The addictive nature of some computer games was also leading to serious social disorders, doctors giving presentations at this year's Australian Council on Children and the Media conference said.
While many parents worry whether they should give small children access to technology, a lecturer at the Institute of Early Childhood at Macquarie University, Kate Highfield, said a small amount of screen time with the right apps or games could help a child's development.
However, too much time with technology or the wrong kind of content could be harmful, the Sydney Morning Herald reported.
Dr Highfield said that since [screens] are mobile they are able to be taken anywhere, which increases their use and can be key in displacing other activities and engaging with others.
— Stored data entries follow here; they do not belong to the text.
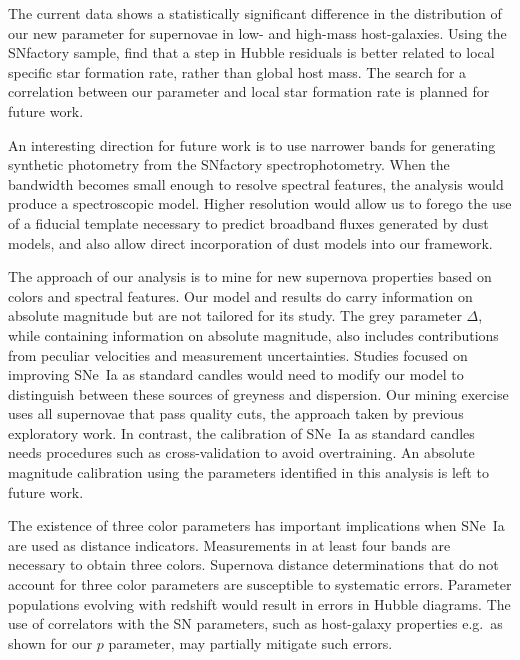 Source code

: \documentclass[trackchanges]{aastex62}   	%
\begin{document}
The current data shows a statistically significant difference in the distribution of our new parameter for supernovae
in low- and high-mass host-galaxies.
Using the SNfactory sample,
\citet{2017Rigault} find that a step in Hubble residuals is better related to local 
specific
star 
formation rate, rather than
global host mass.  The search for a correlation between our parameter and local star formation rate is planned for future work.

An interesting direction for future work is to use narrower bands for generating synthetic photometry
from the SNfactory spectrophotometry.  When the bandwidth becomes small enough
to resolve spectral features, the analysis would produce a spectroscopic model.   Higher resolution would allow us to forego 
the use of a fiducial template necessary to predict broadband fluxes generated by dust models, and also allow direct incorporation
of dust models into our framework.


The approach of our analysis is to mine for new supernova properties based on colors and spectral features.
Our model and results do carry information on absolute magnitude but are not tailored for its study.
The grey parameter $\Delta$, while containing information on absolute magnitude, 
also 
includes
contributions from peculiar velocities and measurement uncertainties.  Studies
focused on improving SNe~Ia as standard candles 
would need to
modify  our model to
distinguish between these sources of greyness and dispersion.
Our
mining exercise uses all supernovae that pass quality cuts, the approach taken by previous
exploratory work.  In contrast, the calibration of SNe~Ia as standard candles needs procedures such
as cross-validation to avoid overtraining.
An absolute magnitude calibration using the parameters identified in this analysis is left to future work.

The existence of three color parameters  has important implications when SNe~Ia are used as distance indicators.
Measurements in at least four bands are necessary to obtain three colors.  
Supernova distance determinations that do not account for three color parameters are susceptible to 
systematic errors.  
Parameter populations evolving with redshift would result in errors in
Hubble diagrams.
The use of  correlators with the SN parameters, such as host-galaxy properties e.g.\ as shown for our $p$ parameter,
may partially mitigate such errors.
\end{document}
Her research found 85 per cent of the apps purchased for children were just "drill and practice" apps that asked children to repeat an action or recall simple facts.
These "consumption" based apps led to lower-level neural development while excessive in-game rewarding led to unrealistic expectations.
Parents and teachers should provide a range of technology, she said, because "if a child is only playing those types of basic drill and practice apps, that's not a healthy digital diet".
She recommended apps like Artmaker, My Story, Explain Everything, Toca Builders and Creatorverse, which require input from the child.
Current health regulations suggest children under two years of age have no screen time at all, including television, and children under five years have less than an hour a day.
Surprisingly, even adults should have no more than two hours of screen-based entertainment a day.